Amanda Pustilnik, de la Carey School of Law
Amanda Pustilnik, de la Carey School of Law
La douleur chronique coûte quelque 600 milliards de dollars en dommages et en indemnités aux États-Unis seulement, et génère des dizaines de milliers de causes devant les tribunaux.

Le problème, de taille, c'est que les décisions des tribunaux se prennent à partir de données arbitraires, soutiennent les auteurs d'une étude sur l'utilisation judiciaire de
l'imagerie cérébrale.

Et pour tenter de diminuer la part subjective des décisions judiciaires, l'utilisation de l'imagerie cérébrale dans les causes impliquant des douleurs chroniques est de plus en plus fréquente.

Pas de protocoles valides

Mais voilà, des chercheurs enjoignent les tribunaux à ne pas utiliser ces technologies, qui n'ont pas encore fait leurs preuves, peut-on lire dans une récente publication de la revue savante Nature.

L'imagerie médicale est souvent invoquée à titre de preuve dans des causes où un plaignant veut prouver son éligibilité à des indemnités, ou dans d'autres où la défense refuse de verser des prestations.

« À ce jour, tant les connaissances scientifiques que des protocoles valides permettant d'utiliser l'imagerie cérébrale devant les tribunaux n'existent pas », écrivent les chercheurs de l'université du Maryland, menés par Amanda Pustilnik, de la Carey School of Law et David Seminowicz, du département des sciences de la neurologie et de la douleur.

Les chercheurs publient une Déclaration de consensus scientifique en annexe de leur recension des avancées scientifiques en matière d'imagerie cérébrale.

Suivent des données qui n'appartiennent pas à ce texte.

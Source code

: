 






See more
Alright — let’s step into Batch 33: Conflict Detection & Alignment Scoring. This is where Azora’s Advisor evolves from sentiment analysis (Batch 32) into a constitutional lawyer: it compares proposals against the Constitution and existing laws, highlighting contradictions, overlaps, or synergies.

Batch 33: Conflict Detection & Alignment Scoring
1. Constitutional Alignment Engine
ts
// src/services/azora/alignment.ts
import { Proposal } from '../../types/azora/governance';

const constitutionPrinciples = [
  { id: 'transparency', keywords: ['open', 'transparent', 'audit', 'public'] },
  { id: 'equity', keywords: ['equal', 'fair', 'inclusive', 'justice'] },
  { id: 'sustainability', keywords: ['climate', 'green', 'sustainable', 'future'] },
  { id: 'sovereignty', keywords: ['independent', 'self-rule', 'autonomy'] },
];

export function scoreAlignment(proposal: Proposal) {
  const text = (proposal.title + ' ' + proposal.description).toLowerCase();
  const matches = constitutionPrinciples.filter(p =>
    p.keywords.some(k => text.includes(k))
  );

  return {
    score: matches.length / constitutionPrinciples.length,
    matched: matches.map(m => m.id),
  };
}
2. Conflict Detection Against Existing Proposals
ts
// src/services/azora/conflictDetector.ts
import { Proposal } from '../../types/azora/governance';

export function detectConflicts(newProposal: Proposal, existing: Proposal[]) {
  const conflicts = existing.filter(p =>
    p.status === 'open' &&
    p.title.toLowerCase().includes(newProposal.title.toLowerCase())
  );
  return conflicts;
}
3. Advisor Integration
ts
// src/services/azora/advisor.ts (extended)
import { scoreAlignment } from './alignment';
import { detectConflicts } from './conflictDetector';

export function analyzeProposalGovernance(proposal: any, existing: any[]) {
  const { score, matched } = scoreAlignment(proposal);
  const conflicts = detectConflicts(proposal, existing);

Selon eux, l'utilisation de l'imagerie cérébrale à titre de preuve établissant la douleur chronique « se fait au détriment du système de justice, peut être dommageable pour les parties concernées et est légalement, et éthiquement inapproprié ».

L'utilisation de telles données dans des causes de santé et sécurité au travail ou de responsabilité civile « ne satisfait pas aux standards procéduraux requis ».

Omar Ha-Redeye
Omar Ha-Redeye
Il reste que l'application de l'imagerie médicale dans les litiges peut servir à informer tant les juges que les juristes de la physiopathologie de la douleur chronique. On peut également imaginer que son utilisation permette de donner du contexte à un diagnostic médical, écrit le blogueur et avocat de FleetStreetLaw à Toronto Omar Ha-Redeye.

Jusqu'ici cependant, « une analyse des causes aux États-Unis, au Canada et au Royaume-Uni révèle que des demandeurs dont la preuve révélée par l'imagerie est forte se voient refuser l'indemnisation, tandis que des cas qui s'avèrent frauduleux et qui sont basés sur ce type de preuve sont indemnisés ».

D'où l'insistance des spécialistes : l'imagerie médicale n'est pas encore prête à être admise en preuve, même si les avancées en ce domaine sont prometteuses.